Home>

I'm trying to display the processing result in Pandas Dataframe in real time during execution.
Iterating with the For statement, the result of each time is one line of Dataframe.
Since the For statement does a lot of processing, I want to check the output result even during execution, how can I display the Dataframe in real time during execution and keep updating it?


The output image looks like this. What I want to achieve is to visualize that the output result is updated every time each line is added.

I want to do something like the Panda DataFrame version of Print ('aaa', flush = True).

pandas does not support flush, and when it is set to Print, it disappears in the form of Pandas data frame and is not displayed as expected.

AttributeError:'DataFrame' object has no attribute'flush'
Corresponding source code
At the end of processing in the For statement, the following Dataframe processing is performed. It's a mess, but it's all DataFrame variables.
#Data extraction
## I want to make a list to determine whether the retrieved HTML was valid or an error
for i in range (number of URLs):
    dfname ='df' + str (i)
    for url in URLs_list:
        try: try:
            response = requests.get (url)
            response.encoding = response.apparent_encoding
            soup = BeautifulSoup (response.text,'html.parser')
            title = []
            for i in soup.find_all ('p',):## Remove line feed code
               title.append (i.getText () [0:] .replace ('\ n',''))
            for i in soup.find_all ('td',):
                title.append (i.getText () [0:] .replace ('\ n',''))
            #Convert list to one continuous string
            mojiretu =''. join (title)
            #List search results
            result = []
            for keyword in Keywords_list:
                result.append (mojiretu.count (str (keyword)))
            dfname = pd.DataFrame (result, columns = [url])
            df [url] = dfname
        except Exception:
            result = []
            for i in Keywords_list:
                result.append (0)
            dfname = pd.DataFrame (result, columns = [url])
            df [url] = dfname
    Processed into #Pandas Dataframe
    dfset = df.set_index ('Keywords')
    reversedf = dfset.transpose ()
    reversedf = reversedf.astype (int)
    reversedf ['Total'] = reversedf.sum (axis = 1)reversedf_ascend = reversedf.sort_values ​​('Total', ascending = False)
    display (reversedf_ascend)

As mentioned above, it was abandoned because it was not output in Dataframe when Flush = True of Print. Other than that, I don't know how to do it and haven't tried it.

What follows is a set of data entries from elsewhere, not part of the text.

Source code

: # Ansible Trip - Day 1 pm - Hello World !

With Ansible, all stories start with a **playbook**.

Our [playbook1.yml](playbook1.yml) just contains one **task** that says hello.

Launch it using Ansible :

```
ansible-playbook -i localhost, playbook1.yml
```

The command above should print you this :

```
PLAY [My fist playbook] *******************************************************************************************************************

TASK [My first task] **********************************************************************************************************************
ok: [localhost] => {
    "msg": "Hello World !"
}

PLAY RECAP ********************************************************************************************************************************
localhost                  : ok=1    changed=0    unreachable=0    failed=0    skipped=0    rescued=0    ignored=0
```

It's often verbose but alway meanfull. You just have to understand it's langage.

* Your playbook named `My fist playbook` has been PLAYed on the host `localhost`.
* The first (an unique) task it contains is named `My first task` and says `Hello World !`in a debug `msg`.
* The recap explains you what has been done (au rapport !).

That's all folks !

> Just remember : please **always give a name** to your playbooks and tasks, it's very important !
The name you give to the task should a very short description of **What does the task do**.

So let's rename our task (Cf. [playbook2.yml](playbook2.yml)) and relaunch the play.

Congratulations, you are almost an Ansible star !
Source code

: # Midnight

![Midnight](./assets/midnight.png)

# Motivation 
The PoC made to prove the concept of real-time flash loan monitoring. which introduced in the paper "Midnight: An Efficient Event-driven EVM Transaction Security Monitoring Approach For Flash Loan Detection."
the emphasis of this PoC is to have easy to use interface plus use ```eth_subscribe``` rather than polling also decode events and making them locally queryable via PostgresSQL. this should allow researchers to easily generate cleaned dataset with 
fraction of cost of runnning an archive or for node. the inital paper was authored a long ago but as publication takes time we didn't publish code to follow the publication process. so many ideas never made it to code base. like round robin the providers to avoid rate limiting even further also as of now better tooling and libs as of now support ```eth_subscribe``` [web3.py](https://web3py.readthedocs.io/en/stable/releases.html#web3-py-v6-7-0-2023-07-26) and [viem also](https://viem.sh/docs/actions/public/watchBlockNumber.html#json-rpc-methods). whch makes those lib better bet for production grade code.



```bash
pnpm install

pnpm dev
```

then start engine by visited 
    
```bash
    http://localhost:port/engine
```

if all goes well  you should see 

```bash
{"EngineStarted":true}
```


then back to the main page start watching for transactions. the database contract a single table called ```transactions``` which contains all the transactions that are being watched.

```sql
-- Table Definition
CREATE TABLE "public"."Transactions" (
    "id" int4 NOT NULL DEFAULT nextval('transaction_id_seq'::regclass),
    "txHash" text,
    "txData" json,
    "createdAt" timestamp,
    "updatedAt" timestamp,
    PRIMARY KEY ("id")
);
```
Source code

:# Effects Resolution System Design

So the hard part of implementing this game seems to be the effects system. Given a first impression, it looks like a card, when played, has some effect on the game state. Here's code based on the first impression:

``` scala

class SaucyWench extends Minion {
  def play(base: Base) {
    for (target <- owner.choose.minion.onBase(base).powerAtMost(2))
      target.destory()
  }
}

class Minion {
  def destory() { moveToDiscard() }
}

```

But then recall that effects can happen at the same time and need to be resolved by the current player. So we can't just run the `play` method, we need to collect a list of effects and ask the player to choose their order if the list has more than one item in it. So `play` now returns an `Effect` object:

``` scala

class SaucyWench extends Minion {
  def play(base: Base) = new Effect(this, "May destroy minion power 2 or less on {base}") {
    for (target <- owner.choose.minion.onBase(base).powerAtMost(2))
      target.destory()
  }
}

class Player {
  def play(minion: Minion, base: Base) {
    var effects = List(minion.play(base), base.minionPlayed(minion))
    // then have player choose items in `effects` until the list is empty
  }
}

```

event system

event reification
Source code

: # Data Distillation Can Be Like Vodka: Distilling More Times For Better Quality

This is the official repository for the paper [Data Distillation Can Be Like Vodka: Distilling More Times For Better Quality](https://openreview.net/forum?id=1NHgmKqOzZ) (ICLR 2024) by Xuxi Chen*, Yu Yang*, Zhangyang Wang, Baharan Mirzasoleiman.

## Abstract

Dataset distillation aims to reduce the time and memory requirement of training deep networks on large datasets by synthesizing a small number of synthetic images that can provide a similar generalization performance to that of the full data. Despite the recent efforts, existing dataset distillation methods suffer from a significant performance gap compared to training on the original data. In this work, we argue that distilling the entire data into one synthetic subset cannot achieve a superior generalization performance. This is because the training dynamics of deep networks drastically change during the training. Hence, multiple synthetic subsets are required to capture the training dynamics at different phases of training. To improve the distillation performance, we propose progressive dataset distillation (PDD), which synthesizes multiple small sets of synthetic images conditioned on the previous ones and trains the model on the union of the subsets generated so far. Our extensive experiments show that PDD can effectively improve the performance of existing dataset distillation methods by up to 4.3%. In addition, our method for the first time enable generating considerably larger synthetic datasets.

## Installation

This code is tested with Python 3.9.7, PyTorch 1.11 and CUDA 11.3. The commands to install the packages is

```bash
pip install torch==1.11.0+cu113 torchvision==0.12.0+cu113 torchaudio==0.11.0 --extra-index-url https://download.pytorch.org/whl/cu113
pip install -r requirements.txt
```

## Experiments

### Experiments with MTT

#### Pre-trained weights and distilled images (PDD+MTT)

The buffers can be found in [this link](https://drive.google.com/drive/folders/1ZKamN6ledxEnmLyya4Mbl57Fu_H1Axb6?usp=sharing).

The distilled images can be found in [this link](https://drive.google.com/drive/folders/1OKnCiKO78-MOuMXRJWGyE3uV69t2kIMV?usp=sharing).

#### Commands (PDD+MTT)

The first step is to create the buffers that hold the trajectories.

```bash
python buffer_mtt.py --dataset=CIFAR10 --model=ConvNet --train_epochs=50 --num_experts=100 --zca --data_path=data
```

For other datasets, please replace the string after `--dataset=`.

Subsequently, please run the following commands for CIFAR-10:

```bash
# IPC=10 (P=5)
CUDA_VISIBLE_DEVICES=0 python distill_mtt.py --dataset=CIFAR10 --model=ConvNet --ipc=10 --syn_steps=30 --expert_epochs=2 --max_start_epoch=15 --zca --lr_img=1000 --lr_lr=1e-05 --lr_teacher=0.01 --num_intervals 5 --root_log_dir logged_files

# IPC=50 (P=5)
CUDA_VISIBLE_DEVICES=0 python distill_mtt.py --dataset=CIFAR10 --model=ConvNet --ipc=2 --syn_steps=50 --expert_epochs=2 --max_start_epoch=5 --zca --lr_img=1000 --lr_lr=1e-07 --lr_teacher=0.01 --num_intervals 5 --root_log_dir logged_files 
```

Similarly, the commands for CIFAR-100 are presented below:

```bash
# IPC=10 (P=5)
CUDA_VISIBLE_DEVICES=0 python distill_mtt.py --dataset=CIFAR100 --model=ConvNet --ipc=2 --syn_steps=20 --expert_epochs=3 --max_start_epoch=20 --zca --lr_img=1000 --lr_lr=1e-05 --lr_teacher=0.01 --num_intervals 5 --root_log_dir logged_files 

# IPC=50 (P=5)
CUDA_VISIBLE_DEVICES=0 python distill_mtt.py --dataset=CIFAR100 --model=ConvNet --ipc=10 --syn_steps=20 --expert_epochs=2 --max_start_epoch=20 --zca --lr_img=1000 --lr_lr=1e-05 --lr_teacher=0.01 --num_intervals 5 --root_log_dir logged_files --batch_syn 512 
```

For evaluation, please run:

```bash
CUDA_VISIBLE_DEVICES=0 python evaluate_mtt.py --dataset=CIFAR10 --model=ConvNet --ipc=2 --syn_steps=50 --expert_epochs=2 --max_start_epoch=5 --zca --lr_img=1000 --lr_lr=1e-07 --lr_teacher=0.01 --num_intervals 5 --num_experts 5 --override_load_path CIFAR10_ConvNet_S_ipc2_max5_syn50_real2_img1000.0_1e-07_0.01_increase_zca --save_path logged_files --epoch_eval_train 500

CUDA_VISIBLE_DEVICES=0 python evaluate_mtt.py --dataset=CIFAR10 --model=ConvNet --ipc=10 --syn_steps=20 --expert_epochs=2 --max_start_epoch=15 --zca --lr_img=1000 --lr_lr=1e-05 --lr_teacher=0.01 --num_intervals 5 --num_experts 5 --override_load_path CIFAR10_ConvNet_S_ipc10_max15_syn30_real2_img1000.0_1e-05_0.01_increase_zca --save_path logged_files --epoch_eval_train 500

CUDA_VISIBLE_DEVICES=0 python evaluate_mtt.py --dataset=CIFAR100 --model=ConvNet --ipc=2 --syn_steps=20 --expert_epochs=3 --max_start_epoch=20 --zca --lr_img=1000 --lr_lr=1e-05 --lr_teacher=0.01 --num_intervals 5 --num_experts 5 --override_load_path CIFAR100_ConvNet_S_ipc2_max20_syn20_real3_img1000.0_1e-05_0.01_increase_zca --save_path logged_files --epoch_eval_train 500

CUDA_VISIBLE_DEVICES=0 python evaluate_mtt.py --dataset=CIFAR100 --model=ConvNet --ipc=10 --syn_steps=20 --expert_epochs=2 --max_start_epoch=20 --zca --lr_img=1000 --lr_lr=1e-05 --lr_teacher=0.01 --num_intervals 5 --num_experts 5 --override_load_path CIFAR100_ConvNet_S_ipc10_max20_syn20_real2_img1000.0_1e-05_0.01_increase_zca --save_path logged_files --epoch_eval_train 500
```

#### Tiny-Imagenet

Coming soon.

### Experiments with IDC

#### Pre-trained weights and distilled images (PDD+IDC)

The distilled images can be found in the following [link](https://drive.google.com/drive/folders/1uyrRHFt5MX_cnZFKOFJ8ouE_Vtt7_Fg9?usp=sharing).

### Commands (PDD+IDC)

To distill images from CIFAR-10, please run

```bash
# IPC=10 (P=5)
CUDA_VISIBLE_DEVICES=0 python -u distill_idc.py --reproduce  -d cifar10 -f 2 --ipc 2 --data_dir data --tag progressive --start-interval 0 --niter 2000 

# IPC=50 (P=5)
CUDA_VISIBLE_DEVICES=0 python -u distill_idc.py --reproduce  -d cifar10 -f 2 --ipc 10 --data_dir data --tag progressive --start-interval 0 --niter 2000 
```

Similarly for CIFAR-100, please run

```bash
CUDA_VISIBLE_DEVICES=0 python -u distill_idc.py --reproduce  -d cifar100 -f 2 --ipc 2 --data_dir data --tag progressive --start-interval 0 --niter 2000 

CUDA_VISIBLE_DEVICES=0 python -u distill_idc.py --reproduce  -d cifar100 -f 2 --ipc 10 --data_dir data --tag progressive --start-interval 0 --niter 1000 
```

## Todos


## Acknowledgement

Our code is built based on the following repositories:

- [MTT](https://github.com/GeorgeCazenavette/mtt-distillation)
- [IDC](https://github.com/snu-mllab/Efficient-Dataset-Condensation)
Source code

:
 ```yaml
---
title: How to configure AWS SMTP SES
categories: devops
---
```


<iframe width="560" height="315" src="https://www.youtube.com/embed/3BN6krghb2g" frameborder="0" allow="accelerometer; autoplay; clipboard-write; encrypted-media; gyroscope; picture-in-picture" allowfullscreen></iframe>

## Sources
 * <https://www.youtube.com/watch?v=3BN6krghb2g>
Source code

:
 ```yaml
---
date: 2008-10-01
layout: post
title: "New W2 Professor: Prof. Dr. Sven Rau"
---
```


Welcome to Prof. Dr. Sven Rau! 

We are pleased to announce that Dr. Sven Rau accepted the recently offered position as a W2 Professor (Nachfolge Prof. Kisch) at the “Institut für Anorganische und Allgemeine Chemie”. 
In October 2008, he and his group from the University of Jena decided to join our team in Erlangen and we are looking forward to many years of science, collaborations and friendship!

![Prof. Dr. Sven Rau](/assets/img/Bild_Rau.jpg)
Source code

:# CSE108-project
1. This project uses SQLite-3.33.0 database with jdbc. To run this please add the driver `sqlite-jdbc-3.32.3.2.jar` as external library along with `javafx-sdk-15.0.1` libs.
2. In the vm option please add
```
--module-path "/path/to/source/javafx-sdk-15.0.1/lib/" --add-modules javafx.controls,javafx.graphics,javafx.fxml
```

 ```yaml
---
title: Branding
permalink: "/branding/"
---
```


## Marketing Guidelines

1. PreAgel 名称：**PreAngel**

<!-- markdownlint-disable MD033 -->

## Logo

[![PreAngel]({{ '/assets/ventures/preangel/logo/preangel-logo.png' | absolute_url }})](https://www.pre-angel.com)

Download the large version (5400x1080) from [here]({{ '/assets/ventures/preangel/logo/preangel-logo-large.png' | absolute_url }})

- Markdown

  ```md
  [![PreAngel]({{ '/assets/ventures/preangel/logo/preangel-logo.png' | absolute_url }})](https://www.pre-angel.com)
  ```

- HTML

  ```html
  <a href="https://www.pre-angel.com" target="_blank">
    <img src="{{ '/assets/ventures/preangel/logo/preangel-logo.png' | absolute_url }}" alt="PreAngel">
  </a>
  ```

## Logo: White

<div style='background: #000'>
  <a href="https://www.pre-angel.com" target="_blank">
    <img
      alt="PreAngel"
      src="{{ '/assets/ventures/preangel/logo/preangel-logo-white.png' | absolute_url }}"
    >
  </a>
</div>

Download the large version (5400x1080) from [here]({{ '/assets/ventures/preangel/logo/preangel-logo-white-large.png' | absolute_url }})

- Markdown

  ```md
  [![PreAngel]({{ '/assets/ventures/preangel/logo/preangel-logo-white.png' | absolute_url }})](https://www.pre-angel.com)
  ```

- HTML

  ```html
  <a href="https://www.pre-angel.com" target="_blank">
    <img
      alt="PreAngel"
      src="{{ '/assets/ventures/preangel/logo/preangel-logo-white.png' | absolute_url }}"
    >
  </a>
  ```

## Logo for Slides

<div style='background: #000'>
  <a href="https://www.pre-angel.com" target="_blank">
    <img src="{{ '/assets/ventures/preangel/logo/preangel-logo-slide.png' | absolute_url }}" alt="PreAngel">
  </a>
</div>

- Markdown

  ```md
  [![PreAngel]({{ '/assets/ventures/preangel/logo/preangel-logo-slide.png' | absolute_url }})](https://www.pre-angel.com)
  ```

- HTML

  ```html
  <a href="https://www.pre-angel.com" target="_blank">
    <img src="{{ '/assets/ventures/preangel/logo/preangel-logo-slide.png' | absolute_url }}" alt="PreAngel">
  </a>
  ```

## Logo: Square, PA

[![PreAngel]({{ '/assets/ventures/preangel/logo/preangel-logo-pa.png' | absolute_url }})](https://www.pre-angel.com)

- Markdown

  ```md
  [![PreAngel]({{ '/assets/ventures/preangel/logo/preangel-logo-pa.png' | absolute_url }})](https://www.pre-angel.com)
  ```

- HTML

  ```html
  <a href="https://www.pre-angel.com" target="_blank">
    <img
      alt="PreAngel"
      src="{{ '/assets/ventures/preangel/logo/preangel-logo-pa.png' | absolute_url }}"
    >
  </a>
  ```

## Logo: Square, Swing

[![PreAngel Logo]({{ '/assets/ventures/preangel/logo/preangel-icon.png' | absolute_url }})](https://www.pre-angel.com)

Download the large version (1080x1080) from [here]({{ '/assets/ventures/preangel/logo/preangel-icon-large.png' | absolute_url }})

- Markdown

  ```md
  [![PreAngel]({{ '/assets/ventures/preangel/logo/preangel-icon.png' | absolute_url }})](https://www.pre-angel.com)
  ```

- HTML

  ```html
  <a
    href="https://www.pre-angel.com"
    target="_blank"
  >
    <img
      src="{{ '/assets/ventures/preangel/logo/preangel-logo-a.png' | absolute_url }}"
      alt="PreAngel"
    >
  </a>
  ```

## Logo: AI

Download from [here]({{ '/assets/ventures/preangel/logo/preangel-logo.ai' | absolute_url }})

If i do something like Print (reversedf_ascend), you will get such an output result.

Keywords Professor Assistant \
https://www.bbb 0 0
https://www.aaa 0 0

Keywords Head Total
https://www.bbb 0 0
https://www.aaa 0 0

Thank you very much.
When I tried the following method that I was taught, I felt that it was approaching, but the result was not as expected yet.
from IPython.display import display
display (df)

Supplementary information (FW/tool version, etc.)

Please provide more detailed information here.

  • Answer # 1

    By interacting with the questioner, I understood that the intention was "I want to display the display format of DataFrame in Jupyter anywhere in the code execution." I think that it is because the display is broken if it is a print statement.

    In such a case, you can get the desired display by using the display statement instead of the print statement, which is limited to Jupyter.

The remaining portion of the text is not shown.